WORK TASK: Output the full listing exactly, character for character.

INFORMATION PROVIDED:
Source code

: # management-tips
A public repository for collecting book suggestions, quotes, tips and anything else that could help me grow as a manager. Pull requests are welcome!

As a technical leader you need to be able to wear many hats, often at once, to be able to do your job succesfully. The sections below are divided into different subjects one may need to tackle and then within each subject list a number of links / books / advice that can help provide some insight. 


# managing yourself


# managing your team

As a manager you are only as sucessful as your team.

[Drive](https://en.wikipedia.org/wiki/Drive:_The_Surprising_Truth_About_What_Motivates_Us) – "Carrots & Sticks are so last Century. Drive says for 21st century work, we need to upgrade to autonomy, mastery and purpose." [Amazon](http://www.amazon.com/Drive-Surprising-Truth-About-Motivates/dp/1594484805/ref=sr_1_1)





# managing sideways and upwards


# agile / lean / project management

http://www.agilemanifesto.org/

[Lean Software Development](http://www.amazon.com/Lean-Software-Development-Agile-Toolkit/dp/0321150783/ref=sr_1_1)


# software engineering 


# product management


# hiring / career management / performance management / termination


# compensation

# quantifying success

RESPONSE TO THE EXERCISE:
Source code

: # management-tips
A public repository for collecting book suggestions, quotes, tips and anything else that could help me grow as a manager. Pull requests are welcome!

As a technical leader you need to be able to wear many hats, often at once, to be able to do your job succesfully. The sections below are divided into different subjects one may need to tackle and then within each subject list a number of links / books / advice that can help provide some insight. 


# managing yourself


# managing your team

As a manager you are only as sucessful as your team.

[Drive](https://en.wikipedia.org/wiki/Drive:_The_Surprising_Truth_About_What_Motivates_Us) – "Carrots & Sticks are so last Century. Drive says for 21st century work, we need to upgrade to autonomy, mastery and purpose." [Amazon](http://www.amazon.com/Drive-Surprising-Truth-About-Motivates/dp/1594484805/ref=sr_1_1)





# managing sideways and upwards


# agile / lean / project management

http://www.agilemanifesto.org/

[Lean Software Development](http://www.amazon.com/Lean-Software-Development-Agile-Toolkit/dp/0321150783/ref=sr_1_1)


# software engineering 


# product management


# hiring / career management / performance management / termination


# compensation

# quantifying success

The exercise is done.